- Aim of the exercise -
This exercise asks for a copy of each line in the records below with the word "getElementsByTagName" in it.

[Recorded data]
+ + +

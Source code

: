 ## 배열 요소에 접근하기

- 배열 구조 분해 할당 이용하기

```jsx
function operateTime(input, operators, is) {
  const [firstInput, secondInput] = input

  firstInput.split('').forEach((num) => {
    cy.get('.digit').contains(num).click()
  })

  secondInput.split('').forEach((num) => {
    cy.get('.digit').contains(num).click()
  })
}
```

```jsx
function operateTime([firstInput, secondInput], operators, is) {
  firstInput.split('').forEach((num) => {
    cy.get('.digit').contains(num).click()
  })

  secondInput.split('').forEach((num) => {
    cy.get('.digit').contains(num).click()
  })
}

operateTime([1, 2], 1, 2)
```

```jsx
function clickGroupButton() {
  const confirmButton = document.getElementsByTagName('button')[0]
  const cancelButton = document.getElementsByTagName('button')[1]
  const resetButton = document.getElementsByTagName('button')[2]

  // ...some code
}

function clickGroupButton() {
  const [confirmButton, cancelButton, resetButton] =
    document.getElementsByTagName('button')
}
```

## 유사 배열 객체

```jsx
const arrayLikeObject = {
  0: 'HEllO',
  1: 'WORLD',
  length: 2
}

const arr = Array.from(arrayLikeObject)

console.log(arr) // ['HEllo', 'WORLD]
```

+ + +

- Answer to the exercise -
  const confirmButton = document.getElementsByTagName('button')[0]
  const cancelButton = document.getElementsByTagName('button')[1]
  const resetButton = document.getElementsByTagName('button')[2]
    document.getElementsByTagName('button')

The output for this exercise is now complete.